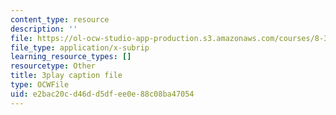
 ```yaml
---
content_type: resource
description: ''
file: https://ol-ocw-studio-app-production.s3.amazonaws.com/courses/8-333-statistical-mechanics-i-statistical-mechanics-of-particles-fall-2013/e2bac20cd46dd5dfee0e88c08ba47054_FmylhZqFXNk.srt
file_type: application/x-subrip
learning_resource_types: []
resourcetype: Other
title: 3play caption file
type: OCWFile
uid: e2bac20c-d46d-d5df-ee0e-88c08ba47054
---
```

○ ○ ○ ○ ○

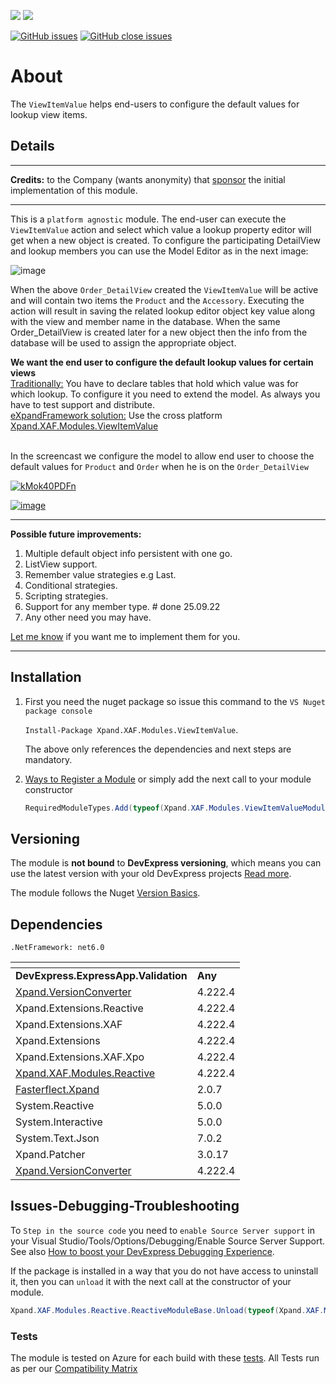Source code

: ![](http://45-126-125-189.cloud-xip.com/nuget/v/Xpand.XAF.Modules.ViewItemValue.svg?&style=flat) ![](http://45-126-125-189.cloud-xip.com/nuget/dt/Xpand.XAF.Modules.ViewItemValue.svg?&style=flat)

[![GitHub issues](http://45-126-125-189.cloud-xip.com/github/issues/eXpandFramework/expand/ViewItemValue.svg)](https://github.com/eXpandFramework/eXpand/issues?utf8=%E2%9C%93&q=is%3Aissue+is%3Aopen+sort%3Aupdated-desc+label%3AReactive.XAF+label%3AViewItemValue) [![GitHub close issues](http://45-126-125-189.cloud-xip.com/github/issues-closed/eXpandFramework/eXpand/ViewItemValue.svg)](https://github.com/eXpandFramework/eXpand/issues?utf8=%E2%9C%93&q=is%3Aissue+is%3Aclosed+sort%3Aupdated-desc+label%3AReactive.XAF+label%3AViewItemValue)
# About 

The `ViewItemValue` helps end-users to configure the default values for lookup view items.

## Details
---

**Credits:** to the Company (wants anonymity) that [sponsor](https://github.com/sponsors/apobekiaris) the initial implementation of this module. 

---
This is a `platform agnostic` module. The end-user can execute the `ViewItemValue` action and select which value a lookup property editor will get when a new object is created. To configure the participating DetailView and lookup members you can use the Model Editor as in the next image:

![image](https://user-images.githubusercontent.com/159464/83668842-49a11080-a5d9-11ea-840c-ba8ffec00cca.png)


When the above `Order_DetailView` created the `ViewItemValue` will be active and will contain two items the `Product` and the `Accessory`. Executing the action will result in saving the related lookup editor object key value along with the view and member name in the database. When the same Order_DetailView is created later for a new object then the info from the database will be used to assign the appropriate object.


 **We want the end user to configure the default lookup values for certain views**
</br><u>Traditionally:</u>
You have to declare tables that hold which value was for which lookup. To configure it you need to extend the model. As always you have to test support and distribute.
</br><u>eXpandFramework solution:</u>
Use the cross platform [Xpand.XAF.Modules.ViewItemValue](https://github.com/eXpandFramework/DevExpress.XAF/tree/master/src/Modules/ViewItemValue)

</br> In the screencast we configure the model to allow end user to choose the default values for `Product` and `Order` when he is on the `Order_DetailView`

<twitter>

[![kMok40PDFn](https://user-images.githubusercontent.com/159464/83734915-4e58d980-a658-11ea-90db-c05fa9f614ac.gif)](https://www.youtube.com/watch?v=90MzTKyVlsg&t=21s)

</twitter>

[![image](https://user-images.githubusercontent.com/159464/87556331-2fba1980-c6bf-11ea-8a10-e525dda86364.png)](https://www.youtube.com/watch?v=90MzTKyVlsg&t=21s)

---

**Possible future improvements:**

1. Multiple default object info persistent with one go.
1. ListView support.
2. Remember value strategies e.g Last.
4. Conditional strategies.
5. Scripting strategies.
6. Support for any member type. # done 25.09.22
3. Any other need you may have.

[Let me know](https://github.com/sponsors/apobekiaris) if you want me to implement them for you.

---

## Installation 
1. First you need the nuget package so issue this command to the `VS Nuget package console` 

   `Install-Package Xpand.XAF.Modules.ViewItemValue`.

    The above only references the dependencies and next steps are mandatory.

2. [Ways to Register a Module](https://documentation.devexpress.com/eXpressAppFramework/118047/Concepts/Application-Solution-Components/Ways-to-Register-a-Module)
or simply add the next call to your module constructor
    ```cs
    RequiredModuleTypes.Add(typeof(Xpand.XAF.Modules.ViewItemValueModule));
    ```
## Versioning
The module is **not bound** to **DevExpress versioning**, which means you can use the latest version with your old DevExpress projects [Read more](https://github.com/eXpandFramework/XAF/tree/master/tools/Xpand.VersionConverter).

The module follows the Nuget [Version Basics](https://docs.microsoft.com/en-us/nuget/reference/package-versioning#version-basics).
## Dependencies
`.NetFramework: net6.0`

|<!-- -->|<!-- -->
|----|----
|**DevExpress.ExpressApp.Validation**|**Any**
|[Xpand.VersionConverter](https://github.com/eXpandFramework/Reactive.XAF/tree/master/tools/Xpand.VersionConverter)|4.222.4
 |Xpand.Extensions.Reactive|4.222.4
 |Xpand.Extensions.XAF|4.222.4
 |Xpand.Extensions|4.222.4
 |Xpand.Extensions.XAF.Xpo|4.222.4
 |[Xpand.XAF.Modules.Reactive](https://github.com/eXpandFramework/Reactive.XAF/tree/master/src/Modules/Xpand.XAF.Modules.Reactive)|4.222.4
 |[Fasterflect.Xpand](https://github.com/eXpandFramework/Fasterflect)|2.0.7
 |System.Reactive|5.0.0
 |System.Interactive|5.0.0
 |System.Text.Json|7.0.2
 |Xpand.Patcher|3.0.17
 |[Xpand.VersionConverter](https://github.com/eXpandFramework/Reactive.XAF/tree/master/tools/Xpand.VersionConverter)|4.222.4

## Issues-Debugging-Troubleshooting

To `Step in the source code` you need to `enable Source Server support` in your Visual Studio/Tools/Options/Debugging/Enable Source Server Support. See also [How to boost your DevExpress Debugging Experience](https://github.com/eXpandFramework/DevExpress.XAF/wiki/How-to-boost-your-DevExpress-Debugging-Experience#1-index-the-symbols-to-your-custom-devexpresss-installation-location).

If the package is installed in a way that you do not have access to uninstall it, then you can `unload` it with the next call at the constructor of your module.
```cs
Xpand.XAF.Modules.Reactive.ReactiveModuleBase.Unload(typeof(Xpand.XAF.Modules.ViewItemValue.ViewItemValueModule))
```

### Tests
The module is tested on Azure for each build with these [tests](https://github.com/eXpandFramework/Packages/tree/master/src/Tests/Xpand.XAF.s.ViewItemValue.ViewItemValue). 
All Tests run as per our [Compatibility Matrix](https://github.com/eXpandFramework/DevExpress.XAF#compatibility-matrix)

○ ○ ○ ○ ○

# Your task
From the entries above, copy every line where the word "images" shows up.

# Answer for this exercise
![image](https://user-images.githubusercontent.com/159464/83668842-49a11080-a5d9-11ea-840c-ba8ffec00cca.png)
[![kMok40PDFn](https://user-images.githubusercontent.com/159464/83734915-4e58d980-a658-11ea-90db-c05fa9f614ac.gif)](https://www.youtube.com/watch?v=90MzTKyVlsg&t=21s)
[![image](https://user-images.githubusercontent.com/159464/87556331-2fba1980-c6bf-11ea-8a10-e525dda86364.png)](https://www.youtube.com/watch?v=90MzTKyVlsg&t=21s)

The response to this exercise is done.